Exercise aim.
Transcribe the entries that follow, word for word.

Extracted data.
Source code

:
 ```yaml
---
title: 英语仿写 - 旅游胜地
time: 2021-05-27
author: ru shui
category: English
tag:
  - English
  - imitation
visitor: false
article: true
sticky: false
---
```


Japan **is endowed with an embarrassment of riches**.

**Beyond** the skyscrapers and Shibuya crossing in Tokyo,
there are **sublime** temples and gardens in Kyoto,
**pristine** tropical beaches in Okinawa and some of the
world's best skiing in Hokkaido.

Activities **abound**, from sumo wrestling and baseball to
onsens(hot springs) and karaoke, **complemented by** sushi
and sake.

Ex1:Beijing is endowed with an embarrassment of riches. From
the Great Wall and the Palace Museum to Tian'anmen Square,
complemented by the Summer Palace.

Answer below.
Source code

:
 ```yaml
---
title: 英语仿写 - 旅游胜地
time: 2021-05-27
author: ru shui
category: English
tag:
  - English
  - imitation
visitor: false
article: true
sticky: false
---
```


Japan **is endowed with an embarrassment of riches**.

**Beyond** the skyscrapers and Shibuya crossing in Tokyo,
there are **sublime** temples and gardens in Kyoto,
**pristine** tropical beaches in Okinawa and some of the
world's best skiing in Hokkaido.

Activities **abound**, from sumo wrestling and baseball to
onsens(hot springs) and karaoke, **complemented by** sushi
and sake.

Ex1:Beijing is endowed with an embarrassment of riches. From
the Great Wall and the Palace Museum to Tian'anmen Square,
complemented by the Summer Palace.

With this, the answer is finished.